» **Information supplied**

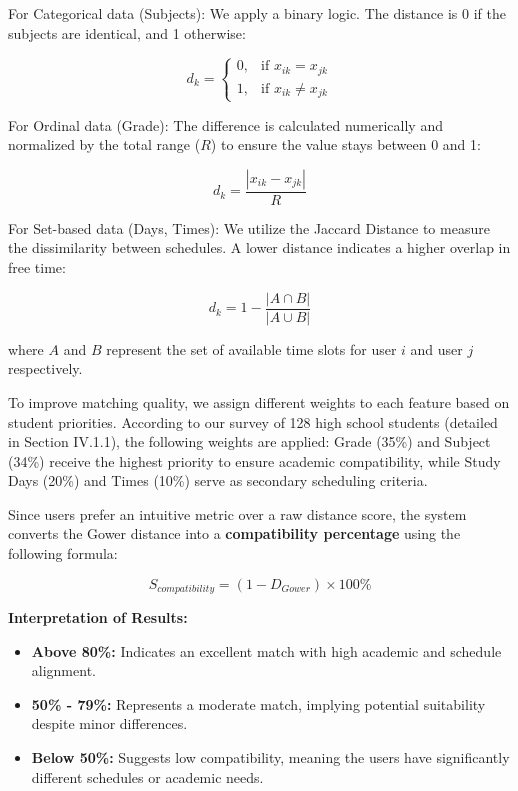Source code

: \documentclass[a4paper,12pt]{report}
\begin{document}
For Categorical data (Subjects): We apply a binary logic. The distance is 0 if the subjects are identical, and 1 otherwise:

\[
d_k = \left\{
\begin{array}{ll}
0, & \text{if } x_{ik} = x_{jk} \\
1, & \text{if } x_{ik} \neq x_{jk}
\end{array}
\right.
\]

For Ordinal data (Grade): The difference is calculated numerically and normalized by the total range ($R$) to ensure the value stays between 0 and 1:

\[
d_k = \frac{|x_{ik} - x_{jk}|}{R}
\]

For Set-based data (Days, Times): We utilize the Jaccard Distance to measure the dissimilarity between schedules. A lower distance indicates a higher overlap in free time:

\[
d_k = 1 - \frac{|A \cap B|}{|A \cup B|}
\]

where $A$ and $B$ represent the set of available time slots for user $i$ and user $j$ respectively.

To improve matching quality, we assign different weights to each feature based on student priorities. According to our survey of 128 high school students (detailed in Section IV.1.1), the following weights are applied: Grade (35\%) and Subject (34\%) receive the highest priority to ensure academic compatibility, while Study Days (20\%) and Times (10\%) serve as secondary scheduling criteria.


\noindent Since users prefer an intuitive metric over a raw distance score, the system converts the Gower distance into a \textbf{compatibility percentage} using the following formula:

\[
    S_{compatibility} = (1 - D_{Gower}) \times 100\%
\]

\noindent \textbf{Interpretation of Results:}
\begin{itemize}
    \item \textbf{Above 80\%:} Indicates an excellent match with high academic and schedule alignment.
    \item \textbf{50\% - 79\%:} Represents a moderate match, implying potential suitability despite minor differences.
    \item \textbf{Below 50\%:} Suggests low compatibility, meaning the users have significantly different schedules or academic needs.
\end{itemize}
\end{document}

» **Exercise**
Your reply should consist of one number: how many lines in the entries contain the string "textbf".

» **Your response**
5